Речь шла о споре из-за 150 четвертей земли между одним из князей Прозоровских и князем Василием Андреевичем Сицким. Оба они принадлежали к роду Ярославских князей, но князь Сицкий был близким родственником царской семьи (женат на родной сестре царицы Анастасии) и, по-видимому, представлял в этом споре интересы малолетнего (родившегося в 1557 году) младшего сына царя, царевича Федора. Ивана IV явно не удовлетворило то, что решение судей оказалось не в пользу его сына. («Для них, – писал царь, – Прозоровского полтораста четьи сына Федора дороже».) Еще более обеспокоило его то, что бояре не допустили его выступать судьей в этом деле, а запрашивали у него (очевидно, как у ближайшего родственника истца) каких-то объяснений как у одной из сторон судебного процесса. Именно такой смысл имели высказывания царя, что его «хотесте судити про Сицково», что его «обыскивали, кабы злодея!»
Чтобы причины этого беспокойства были вполне понятны, следует сделать несколько замечаний о тех переменах в положении главы государства как верховного судьи, которые произошли в ряде европейских стран с формированием в них сословно-представительных монархий. Монарх и далее сохранял положение верховного судьи, но это не касалось споров о земле между ним и кем-либо из землевладельцев – феодалов. В этом случае правитель выступал как одна из сторон в судебном процессе, не располагая какими-либо особыми правами. В этих странах высший суд представлял собой особый орган, отличный от собственно правительства. В Русском же государстве середины XVI века, при общей нерасчлененности функций управления, функции и правительства, и верховного суда осуществлял один и тот же орган – Боярская дума.

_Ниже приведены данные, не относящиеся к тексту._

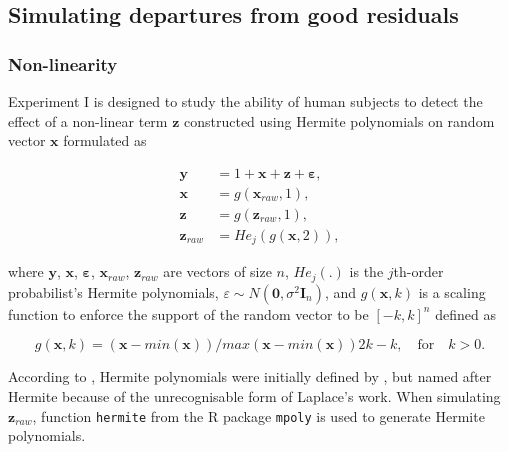 \documentclass[]{interact}
\theoremstyle{plain}%
\theoremstyle{definition}
\theoremstyle{remark}
\begin{document}
\hypertarget{simulating-departures-from-good-residuals}{%
\subsection{Simulating departures from good
residuals}\label{simulating-departures-from-good-residuals}}

\hypertarget{non-linearity}{%
\subsubsection{Non-linearity}\label{non-linearity}}

Experiment I is designed to study the ability of human subjects to
detect the effect of a non-linear term \(\boldsymbol{z}\) constructed
using Hermite polynomials on random vector \(\boldsymbol{x}\) formulated
as

\begin{align} \label{eq:nonlinearity-model}
\boldsymbol{y} &= 1 + \boldsymbol{x} + \boldsymbol{z} + \boldsymbol{\varepsilon},\\
\boldsymbol{x} &= g(\boldsymbol{x}_{raw}, 1), \\
\boldsymbol{z} &= g(\boldsymbol{z}_{raw}, 1), \\
\boldsymbol{z}_{raw} &= He_j(g(\boldsymbol{x}, 2)),
\end{align}

\noindent where \(\boldsymbol{y}\), \(\boldsymbol{x}\),
\(\boldsymbol{\varepsilon}\), \(\boldsymbol{x}_{raw}\),
\(\boldsymbol{z}_{raw}\) are vectors of size \(n\), \(He_{j}(.)\) is the
\(j\)th-order probabilist's Hermite polynomials,
\(\varepsilon \sim N(\boldsymbol{0}, \sigma^2\boldsymbol{I}_n)\), and
\(g(\boldsymbol{x}, k)\) is a scaling function to enforce the support of
the random vector to be \([-k, k]^n\) defined as

\begin{equation} \label{eq:scaling-function}
g(\boldsymbol{x}, k) = (\boldsymbol{x} - min(\boldsymbol{x}))/max(\boldsymbol{x} - min(\boldsymbol{x}))2k - k, \quad \text{for} \quad k > 0. 
\end{equation}

According to \citet{abramowitz1964handbook}, Hermite polynomials were
initially defined by \citet{de1820theorie}, but named after Hermite
\citep{hermite1864nouveau} because of the unrecognisable form of
Laplace's work. When simulating \(\boldsymbol{z}_{raw}\), function
\texttt{hermite} from the R package \texttt{mpoly} \citep{mpoly} is used
to generate Hermite polynomials.
\end{document}
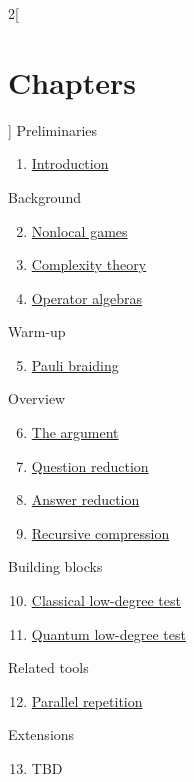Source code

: \begin{multicols}{2}[\section{Chapters}]
\noindent
Preliminaries
\begin{enumerate}
\item \hyperref[introduction-section-phantom]{Introduction}
\end{enumerate}
Background
\begin{enumerate}
\setcounter{enumi}{1}
\item \hyperref[nonlocalgames-section-phantom]{Nonlocal games}
\item \hyperref[complexitytheory-section-phantom]{Complexity theory}
\item \hyperref[operatoralgebras-section-phantom]{Operator algebras}
\end{enumerate}
Warm-up
\begin{enumerate}
\setcounter{enumi}{4}
\item \hyperref[paulibraiding-section-phantom]{Pauli braiding}
\end{enumerate}
Overview
\begin{enumerate}
\setcounter{enumi}{5}
\item \hyperref[argument-section-phantom]{The argument}
\item \hyperref[questionreduction-section-phantom]{Question reduction}
\item \hyperref[answerreduction-section-phantom]{Answer reduction}
\item \hyperref[recursivecompression-section-phantom]{Recursive compression}
\end{enumerate}
Building blocks
\begin{enumerate}
\setcounter{enumi}{9}
\item \hyperref[classicalldt-section-phantom]{Classical low-degree test}
\item \hyperref[quantumldt-section-phantom]{Quantum low-degree test}
\end{enumerate}
Related tools
\begin{enumerate}
\setcounter{enumi}{11}
\item \hyperref[parallelrepetition-section-phantom]{Parallel repetition}
\end{enumerate}
Extensions
\begin{enumerate}
\setcounter{enumi}{12}
\item TBD
\end{enumerate}
\end{multicols}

Очевидно, что царь стал все более и более задумываться над целым рядом важных вопросов. На протяжении 50-х годов в государстве было осуществлено много преобразований, но усилили ли они власть государя, обеспечили ли ему верность и покорность его знатных подданных? Если для того, чтобы обеспечить лояльность подданных, ему пришлось пожертвовать верными советниками и отказаться от наказания лиц, причастных к делу о государственной измене, то каких жертв потребует обеспечение их лояльности в последующие годы?
Можно не сомневаться, что в этих размышлениях царь должен был соотносить то реальное положение, в котором он оказался во второй половине 50-х годов, с тем представлением о власти русского государя, ее природе и границах, которое сложилось в русской традиции к середине XVI века.